Activity: Using the data below, copy out all lines with the word "provides".

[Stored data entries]

------

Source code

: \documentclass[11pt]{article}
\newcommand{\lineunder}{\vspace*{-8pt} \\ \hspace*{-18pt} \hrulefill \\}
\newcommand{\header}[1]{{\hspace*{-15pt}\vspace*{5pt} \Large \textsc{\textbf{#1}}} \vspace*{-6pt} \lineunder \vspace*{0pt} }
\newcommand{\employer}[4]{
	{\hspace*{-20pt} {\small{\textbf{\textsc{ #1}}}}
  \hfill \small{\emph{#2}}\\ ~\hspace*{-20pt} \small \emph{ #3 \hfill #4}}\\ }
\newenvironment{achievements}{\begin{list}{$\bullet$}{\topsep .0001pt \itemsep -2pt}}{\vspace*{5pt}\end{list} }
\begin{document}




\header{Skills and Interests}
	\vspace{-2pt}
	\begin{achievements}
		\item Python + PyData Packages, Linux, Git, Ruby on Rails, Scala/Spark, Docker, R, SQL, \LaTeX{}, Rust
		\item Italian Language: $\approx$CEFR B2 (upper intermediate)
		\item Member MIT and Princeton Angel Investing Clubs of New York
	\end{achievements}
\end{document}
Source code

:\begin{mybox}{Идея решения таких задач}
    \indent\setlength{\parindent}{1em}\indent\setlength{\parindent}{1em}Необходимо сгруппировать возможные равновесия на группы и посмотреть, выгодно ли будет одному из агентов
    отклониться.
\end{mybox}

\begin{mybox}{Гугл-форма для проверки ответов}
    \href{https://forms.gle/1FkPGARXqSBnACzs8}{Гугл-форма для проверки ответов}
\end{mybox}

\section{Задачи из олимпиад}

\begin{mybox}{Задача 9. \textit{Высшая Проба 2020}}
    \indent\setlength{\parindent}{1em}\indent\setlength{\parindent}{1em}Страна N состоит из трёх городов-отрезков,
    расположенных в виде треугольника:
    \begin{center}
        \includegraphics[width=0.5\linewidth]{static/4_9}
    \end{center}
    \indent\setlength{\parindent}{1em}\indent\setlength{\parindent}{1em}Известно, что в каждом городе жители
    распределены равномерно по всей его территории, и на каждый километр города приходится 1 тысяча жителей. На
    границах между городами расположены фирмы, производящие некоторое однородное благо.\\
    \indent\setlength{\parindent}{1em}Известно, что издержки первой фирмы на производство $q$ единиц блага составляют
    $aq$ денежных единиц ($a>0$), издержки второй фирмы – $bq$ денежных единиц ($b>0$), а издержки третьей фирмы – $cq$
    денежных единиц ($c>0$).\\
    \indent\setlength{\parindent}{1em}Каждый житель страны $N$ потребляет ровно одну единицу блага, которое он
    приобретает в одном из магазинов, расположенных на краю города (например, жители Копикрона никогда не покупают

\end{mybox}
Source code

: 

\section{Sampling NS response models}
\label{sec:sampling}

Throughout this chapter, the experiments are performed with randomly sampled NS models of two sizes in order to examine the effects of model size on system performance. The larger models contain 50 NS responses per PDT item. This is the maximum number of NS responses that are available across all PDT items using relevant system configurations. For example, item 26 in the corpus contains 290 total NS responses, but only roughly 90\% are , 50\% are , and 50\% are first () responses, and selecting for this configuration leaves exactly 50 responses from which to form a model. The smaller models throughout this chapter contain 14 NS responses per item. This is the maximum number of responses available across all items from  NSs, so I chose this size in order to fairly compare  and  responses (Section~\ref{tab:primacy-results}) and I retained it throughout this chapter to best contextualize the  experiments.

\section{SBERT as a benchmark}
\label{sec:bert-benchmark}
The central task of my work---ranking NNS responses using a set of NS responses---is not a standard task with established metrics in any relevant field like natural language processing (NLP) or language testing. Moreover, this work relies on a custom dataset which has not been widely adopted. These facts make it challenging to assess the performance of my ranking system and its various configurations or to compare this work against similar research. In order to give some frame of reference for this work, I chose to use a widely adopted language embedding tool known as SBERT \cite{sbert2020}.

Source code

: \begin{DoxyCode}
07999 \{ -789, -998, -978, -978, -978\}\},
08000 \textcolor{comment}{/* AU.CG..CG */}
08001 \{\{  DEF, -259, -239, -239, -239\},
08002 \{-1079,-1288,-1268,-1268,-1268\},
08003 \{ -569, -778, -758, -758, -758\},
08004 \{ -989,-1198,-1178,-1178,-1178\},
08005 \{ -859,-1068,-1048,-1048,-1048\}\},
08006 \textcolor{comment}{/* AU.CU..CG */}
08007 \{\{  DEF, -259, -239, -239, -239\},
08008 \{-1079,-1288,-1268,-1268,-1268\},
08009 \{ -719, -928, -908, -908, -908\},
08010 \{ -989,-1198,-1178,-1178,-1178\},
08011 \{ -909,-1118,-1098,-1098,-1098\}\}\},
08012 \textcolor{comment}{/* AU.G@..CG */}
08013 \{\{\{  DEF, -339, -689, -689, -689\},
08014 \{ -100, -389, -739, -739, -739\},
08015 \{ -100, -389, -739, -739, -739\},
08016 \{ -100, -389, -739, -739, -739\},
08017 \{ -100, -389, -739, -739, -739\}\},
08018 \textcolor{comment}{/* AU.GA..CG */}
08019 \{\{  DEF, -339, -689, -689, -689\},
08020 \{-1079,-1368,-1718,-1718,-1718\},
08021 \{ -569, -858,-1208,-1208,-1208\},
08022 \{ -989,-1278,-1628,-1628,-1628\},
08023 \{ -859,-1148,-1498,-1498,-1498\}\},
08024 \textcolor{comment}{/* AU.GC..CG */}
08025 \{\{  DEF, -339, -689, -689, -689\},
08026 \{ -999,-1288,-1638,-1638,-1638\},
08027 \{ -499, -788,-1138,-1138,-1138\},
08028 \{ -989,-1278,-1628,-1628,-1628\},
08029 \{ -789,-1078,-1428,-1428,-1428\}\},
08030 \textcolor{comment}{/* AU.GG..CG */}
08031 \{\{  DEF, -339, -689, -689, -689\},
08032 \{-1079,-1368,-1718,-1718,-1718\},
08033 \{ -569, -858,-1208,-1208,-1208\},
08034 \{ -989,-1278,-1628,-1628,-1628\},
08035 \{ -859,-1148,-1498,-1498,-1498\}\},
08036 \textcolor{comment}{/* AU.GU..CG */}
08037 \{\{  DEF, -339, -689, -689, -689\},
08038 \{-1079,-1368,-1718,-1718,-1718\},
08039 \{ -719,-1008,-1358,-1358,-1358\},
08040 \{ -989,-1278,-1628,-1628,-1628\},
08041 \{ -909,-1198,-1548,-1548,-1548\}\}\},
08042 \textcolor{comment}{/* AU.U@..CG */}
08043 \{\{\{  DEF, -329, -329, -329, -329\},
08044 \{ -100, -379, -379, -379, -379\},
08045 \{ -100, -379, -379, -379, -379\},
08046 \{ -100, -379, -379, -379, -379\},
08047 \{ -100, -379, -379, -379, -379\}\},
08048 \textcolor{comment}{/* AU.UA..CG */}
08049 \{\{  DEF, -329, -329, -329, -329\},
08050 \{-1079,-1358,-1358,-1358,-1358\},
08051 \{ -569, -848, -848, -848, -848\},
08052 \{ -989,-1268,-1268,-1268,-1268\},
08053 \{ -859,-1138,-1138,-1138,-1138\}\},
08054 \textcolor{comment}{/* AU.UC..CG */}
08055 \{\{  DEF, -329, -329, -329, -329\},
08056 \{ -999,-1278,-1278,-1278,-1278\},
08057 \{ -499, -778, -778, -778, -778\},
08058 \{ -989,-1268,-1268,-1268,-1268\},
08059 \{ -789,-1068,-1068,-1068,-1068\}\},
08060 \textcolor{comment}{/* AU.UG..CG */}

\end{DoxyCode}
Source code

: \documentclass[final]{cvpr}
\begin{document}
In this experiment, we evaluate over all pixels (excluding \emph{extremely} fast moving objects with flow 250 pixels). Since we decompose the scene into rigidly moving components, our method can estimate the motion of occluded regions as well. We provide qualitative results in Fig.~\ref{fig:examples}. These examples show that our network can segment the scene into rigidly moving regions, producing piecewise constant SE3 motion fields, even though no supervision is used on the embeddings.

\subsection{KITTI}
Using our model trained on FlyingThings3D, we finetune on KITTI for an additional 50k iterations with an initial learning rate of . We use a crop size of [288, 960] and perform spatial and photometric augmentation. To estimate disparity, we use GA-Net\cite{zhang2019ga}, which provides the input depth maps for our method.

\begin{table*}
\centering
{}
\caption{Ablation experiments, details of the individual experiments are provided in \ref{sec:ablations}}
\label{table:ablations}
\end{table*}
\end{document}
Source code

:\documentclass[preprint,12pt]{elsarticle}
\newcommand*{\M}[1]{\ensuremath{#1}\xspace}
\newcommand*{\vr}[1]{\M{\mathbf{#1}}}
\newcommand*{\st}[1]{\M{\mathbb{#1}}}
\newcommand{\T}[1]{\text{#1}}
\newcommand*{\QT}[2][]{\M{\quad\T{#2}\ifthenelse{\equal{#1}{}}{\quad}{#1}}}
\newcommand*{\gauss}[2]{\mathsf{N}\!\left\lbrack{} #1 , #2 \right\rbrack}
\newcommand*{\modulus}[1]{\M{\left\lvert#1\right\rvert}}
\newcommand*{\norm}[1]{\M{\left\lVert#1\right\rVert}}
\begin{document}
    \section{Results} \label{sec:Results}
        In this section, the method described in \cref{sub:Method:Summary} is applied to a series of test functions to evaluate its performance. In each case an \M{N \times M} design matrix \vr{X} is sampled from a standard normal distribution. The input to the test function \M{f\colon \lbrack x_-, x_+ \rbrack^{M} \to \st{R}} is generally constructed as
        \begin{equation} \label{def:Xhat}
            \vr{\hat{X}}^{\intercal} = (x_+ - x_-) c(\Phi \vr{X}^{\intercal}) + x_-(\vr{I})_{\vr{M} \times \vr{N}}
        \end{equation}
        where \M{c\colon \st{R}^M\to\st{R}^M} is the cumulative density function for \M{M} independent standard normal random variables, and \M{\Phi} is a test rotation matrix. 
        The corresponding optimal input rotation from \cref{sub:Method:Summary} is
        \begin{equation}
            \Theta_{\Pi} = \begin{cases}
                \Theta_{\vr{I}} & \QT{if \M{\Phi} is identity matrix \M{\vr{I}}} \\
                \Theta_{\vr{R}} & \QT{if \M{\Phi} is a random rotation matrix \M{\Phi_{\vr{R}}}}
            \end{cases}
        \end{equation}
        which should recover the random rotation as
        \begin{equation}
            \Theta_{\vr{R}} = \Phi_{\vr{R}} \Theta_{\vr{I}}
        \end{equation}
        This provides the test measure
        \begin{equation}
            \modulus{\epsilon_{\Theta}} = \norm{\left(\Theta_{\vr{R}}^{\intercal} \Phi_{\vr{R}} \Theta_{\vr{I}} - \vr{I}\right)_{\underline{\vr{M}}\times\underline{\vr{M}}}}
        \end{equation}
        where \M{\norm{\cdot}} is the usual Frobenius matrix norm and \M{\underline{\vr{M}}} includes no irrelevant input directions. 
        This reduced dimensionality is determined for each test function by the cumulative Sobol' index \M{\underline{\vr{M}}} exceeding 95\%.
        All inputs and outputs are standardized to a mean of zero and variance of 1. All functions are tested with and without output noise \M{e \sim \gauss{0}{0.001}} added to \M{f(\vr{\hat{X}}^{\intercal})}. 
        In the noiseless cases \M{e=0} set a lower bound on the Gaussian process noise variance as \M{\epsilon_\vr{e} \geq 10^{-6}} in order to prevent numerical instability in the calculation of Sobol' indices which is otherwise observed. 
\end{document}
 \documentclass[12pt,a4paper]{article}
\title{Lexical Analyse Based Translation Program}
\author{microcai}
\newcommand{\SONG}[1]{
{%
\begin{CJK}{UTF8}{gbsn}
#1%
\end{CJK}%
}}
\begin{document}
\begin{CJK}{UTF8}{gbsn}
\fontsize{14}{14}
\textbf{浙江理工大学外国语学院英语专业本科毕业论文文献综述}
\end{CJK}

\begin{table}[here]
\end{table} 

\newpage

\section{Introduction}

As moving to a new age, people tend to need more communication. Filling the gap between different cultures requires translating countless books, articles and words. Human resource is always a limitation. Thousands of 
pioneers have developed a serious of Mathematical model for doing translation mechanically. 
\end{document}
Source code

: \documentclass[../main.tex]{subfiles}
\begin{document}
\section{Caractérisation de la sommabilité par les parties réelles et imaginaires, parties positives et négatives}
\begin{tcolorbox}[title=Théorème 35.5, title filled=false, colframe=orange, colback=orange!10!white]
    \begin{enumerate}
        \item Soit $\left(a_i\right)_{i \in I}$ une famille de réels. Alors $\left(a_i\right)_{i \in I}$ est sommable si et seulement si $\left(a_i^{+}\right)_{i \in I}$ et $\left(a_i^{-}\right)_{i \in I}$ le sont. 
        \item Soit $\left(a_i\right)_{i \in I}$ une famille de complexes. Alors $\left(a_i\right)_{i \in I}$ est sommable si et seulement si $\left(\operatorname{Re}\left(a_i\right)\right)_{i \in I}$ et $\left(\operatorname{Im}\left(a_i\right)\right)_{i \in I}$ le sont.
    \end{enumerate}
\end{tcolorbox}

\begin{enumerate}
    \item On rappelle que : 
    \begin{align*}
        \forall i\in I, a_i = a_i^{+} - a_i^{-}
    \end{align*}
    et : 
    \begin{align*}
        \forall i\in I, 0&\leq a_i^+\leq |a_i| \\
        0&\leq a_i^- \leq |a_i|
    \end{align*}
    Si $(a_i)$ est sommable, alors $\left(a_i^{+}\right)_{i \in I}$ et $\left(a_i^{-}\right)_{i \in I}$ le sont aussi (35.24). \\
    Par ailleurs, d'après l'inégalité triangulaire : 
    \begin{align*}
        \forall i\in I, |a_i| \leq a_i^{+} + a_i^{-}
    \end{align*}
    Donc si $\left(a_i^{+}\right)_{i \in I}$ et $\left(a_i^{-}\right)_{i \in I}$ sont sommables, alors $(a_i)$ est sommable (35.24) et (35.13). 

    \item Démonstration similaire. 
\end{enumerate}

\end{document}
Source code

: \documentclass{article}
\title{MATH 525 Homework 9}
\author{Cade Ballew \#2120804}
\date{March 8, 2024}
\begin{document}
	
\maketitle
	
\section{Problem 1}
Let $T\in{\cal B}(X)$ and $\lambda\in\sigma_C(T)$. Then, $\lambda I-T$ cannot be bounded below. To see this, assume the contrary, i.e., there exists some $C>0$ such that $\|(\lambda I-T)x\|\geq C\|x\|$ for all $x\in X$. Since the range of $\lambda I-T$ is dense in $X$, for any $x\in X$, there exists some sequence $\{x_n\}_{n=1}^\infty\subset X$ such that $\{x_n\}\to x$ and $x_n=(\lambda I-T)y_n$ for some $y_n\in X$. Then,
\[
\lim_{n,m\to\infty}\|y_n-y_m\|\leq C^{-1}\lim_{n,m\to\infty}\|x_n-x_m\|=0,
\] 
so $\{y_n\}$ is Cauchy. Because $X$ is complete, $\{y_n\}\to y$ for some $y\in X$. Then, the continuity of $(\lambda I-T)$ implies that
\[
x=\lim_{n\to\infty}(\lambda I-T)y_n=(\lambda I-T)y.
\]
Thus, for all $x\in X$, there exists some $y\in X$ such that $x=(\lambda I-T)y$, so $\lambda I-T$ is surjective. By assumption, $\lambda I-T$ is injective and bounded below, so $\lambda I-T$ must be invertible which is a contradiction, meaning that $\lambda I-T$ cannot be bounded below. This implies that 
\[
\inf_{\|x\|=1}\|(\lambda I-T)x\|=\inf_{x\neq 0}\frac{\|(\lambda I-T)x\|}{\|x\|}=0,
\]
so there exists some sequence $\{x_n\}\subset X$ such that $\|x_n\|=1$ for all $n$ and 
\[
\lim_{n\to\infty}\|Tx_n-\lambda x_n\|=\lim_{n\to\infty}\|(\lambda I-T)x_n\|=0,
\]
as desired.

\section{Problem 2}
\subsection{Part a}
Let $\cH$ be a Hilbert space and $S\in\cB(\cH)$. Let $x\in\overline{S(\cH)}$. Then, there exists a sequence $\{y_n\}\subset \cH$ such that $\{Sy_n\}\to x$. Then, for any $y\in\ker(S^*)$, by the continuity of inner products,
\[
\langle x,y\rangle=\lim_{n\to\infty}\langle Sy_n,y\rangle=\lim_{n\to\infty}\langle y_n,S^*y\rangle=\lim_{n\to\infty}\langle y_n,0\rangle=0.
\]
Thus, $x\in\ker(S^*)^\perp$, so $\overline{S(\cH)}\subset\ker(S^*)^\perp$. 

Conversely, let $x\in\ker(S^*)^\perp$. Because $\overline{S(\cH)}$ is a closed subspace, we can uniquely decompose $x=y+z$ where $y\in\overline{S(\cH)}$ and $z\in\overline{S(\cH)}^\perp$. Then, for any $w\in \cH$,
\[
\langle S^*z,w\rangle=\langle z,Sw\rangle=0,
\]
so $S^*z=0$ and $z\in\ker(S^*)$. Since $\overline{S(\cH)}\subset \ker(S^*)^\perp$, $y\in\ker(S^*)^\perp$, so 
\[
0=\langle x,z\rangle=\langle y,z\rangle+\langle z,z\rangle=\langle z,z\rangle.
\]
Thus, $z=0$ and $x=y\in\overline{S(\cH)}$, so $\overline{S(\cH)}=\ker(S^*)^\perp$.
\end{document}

------

Exercise output:
Using our model trained on FlyingThings3D, we finetune on KITTI for an additional 50k iterations with an initial learning rate of . We use a crop size of [288, 960] and perform spatial and photometric augmentation. To estimate disparity, we use GA-Net\cite{zhang2019ga}, which provides the input depth maps for our method.
        This provides the test measure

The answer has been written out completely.